VAL-9000
A self-hosted AI assistant stack running entirely on local hardware — LLM inference, text-to-speech, and physical hardware interfaces, all without a single cloud API call.
- GPU-accelerated local LLM inference (Ollama + Llama 3)
- Text-to-speech via Kokoro TTS
- Multi-source ingestion pipeline — web pages, YouTube, git repos, local files
- FastAPI coordinator server orchestrating all services and hardware I/O
- Physical interfaces: MECHROPAD for input, VAL-EYE for visual output
- Fully containerized via Docker Compose

Details
Stack
All services run containerized via Docker Compose on local hardware with NVIDIA GPU passthrough:
- Ollama — GPU-accelerated local LLM inference (Llama 3)

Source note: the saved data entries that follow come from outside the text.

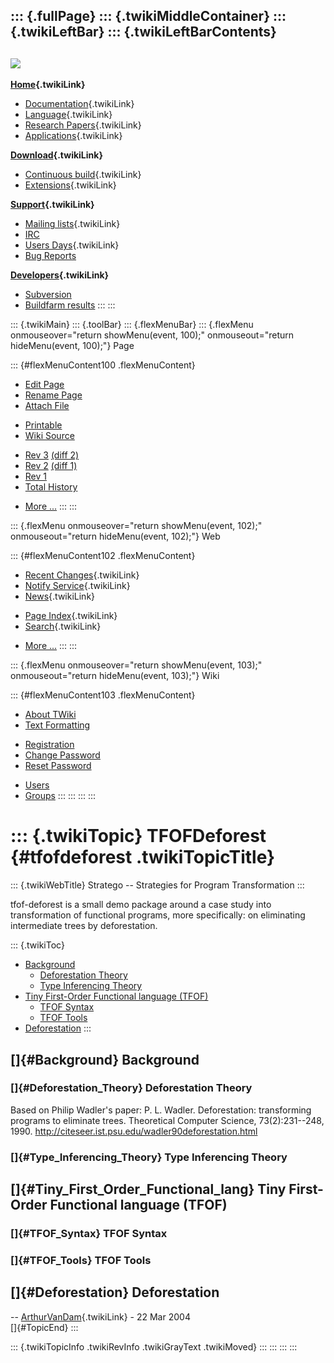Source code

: ::: {.fullPage}
::: {.twikiMiddleContainer}
::: {.twikiLeftBar}
::: {.twikiLeftBarContents}
  ----------------------------------------------------------------------------------
  [![](../pub/Stratego/StrategoLogo/StrategoLogoTextlessWhite-100px.png)](WebHome)
  ----------------------------------------------------------------------------------

**[Home](WebHome){.twikiLink}**

-   [Documentation](StrategoDocumentation){.twikiLink}
-   [Language](StrategoLanguage){.twikiLink}
-   [Research Papers](StrategoPublications){.twikiLink}
-   [Applications](StrategoApplication){.twikiLink}

**[Download](StrategoDownload){.twikiLink}**

-   [Continuous build](ContinuousBuild){.twikiLink}
-   [Extensions](AdditionalPackageDownload){.twikiLink}

**[Support](StrategoSupport){.twikiLink}**

-   [Mailing lists](MailingList){.twikiLink}
-   [IRC](irc://irc.freenode.net/#stratego)
-   [Users Days](StrategoUsersDay){.twikiLink}
-   [Bug Reports](http://yellowgrass.org/project/StrategoXT)

**[Developers](StrategoDev){.twikiLink}**

-   [Subversion](https://svn.strategoxt.org/repos/StrategoXT/strategoxt/trunk)
-   [Buildfarm
    results](http://hydra.nixos.org/jobset/strategoxt/strategoxt-release/all)
:::
:::

::: {.twikiMain}
::: {.toolBar}
::: {.flexMenuBar}
::: {.flexMenu onmouseover="return showMenu(event, 100);" onmouseout="return hideMenu(event, 100);"}
Page

::: {#flexMenuContent100 .flexMenuContent}
-   [Edit
    Page](http://www.program-transformation.org/edit/Stratego/TFOFDeforest?t=1536825712)
-   [Rename
    Page](http://www.program-transformation.org/rename/Stratego/TFOFDeforest)
-   [Attach
    File](http://www.program-transformation.org/attach/Stratego/TFOFDeforest)

<!-- -->

-   [Printable](http://www.program-transformation.org/view/Stratego/TFOFDeforest?skin=print.pattern)
-   [Wiki
    Source](http://www.program-transformation.org/view/Stratego/TFOFDeforest?skin=text&raw=on&contenttype=text/plain)

<!-- -->

-   [Rev
    3](http://www.program-transformation.org/view/Stratego/TFOFDeforest?rev=1.3)
    [(diff 2)](http://www.program-transformation.org/rdiff/Stratego/TFOFDeforest?rev1=1.3&rev2=1.2)
-   [Rev
    2](http://www.program-transformation.org/view/Stratego/TFOFDeforest?rev=1.2)
    [(diff 1)](http://www.program-transformation.org/rdiff/Stratego/TFOFDeforest?rev1=1.2&rev2=1.1)
-   [Rev
    1](http://www.program-transformation.org/view/Stratego/TFOFDeforest?rev=1.1)
-   [Total
    History](http://www.program-transformation.org/rdiff/Stratego/TFOFDeforest)

<!-- -->

-   [More
    \...](http://www.program-transformation.org/oops/Stratego/TFOFDeforest?template=oopsmore&param1=1.3&param2=1.3)
:::
:::

::: {.flexMenu onmouseover="return showMenu(event, 102);" onmouseout="return hideMenu(event, 102);"}
Web

::: {#flexMenuContent102 .flexMenuContent}
-   [Recent Changes](WebChanges){.twikiLink}
-   [Notify Service](WebNotify){.twikiLink}
-   [News](WebNews){.twikiLink}

<!-- -->

-   [Page Index](WebIndex){.twikiLink}
-   [Search](WebSearch){.twikiLink}

<!-- -->

-   [More
    \...](http://www.program-transformation.org/oops/Stratego/TFOFDeforest?template=oopsmore&param1=1.3&param2=1.3)
:::
:::

::: {.flexMenu onmouseover="return showMenu(event, 103);" onmouseout="return hideMenu(event, 103);"}
Wiki

::: {#flexMenuContent103 .flexMenuContent}
-   [About
    TWiki](http://www.program-transformation.org/view/TWiki/WebHome)
-   [Text
    Formatting](http://www.program-transformation.org/view/TWiki/TextFormattingRules)

<!-- -->

-   [Registration](http://www.program-transformation.org/view/TWiki/TWikiRegistration)
-   [Change
    Password](http://www.program-transformation.org/view/TWiki/ChangePassword)
-   [Reset
    Password](http://www.program-transformation.org/view/TWiki/ResetPassword)

<!-- -->

-   [Users](http://www.program-transformation.org/view/Main/TWikiUsers)
-   [Groups](http://www.program-transformation.org/view/Main/TWikiGroups)
:::
:::
:::
:::

::: {.twikiTopic}
TFOFDeforest {#tfofdeforest .twikiTopicTitle}
============

::: {.twikiWebTitle}
Stratego \-- Strategies for Program Transformation
:::

tfof-deforest is a small demo package around a case study into
transformation of functional programs, more specifically: on eliminating
intermediate trees by deforestation.

::: {.twikiToc}
-   [Background](TFOFDeforest#Background)
    -   [Deforestation Theory](TFOFDeforest#Deforestation_Theory)
    -   [Type Inferencing Theory](TFOFDeforest#Type_Inferencing_Theory)
-   [Tiny First-Order Functional language
    (TFOF)](TFOFDeforest#Tiny_First_Order_Functional_lang)
    -   [TFOF Syntax](TFOFDeforest#TFOF_Syntax)
    -   [TFOF Tools](TFOFDeforest#TFOF_Tools)
-   [Deforestation](TFOFDeforest#Deforestation)
:::

[]{#Background} Background
--------------------------

### []{#Deforestation_Theory} Deforestation Theory

Based on Philip Wadler\'s paper: P. L. Wadler. Deforestation:
transforming programs to eliminate trees. Theoretical Computer Science,
73(2):231\--248, 1990.
<http://citeseer.ist.psu.edu/wadler90deforestation.html>

### []{#Type_Inferencing_Theory} Type Inferencing Theory

[]{#Tiny_First_Order_Functional_lang} Tiny First-Order Functional language (TFOF)
---------------------------------------------------------------------------------

### []{#TFOF_Syntax} TFOF Syntax

### []{#TFOF_Tools} TFOF Tools

[]{#Deforestation} Deforestation
--------------------------------

\-- [ArthurVanDam](../Main/ArthurVanDam){.twikiLink} - 22 Mar 2004\
[]{#TopicEnd}
:::

::: {.twikiTopicInfo .twikiRevInfo .twikiGrayText .twikiMoved}
:::
:::
:::
:::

- Kokoro — local text-to-speech synthesis
- OpenWebUI — web-based chat interface
- Ingestion service — custom FastAPI service for feeding RAG content
- Preprocessor — cleans and prepares ingested content for retrieval
Custom Personality
VAL-9000 runs a hand-authored Modelfile defining a consistent personality with Big Five and MBTI trait scores, a defined value system, and specific behavioral constraints. The result is a coherent assistant character that remains consistent across sessions rather than a generic chatbot.
RAG Ingestion Pipeline
A FastAPI ingestion service accepts content from multiple source types and normalizes it into RAG-ready text:
- Web pages (main content extraction)
- YouTube videos (transcript ingestion)
- Git repositories
- Local files
Hardware Interface
The physical presence is VAL-EYE — an ESP32-S3 with a 240x240 circular display running a real-time software-rasterized 3D scene that reacts to VAL-9000's audio output, changing visual state based on whether the assistant is idle or speaking.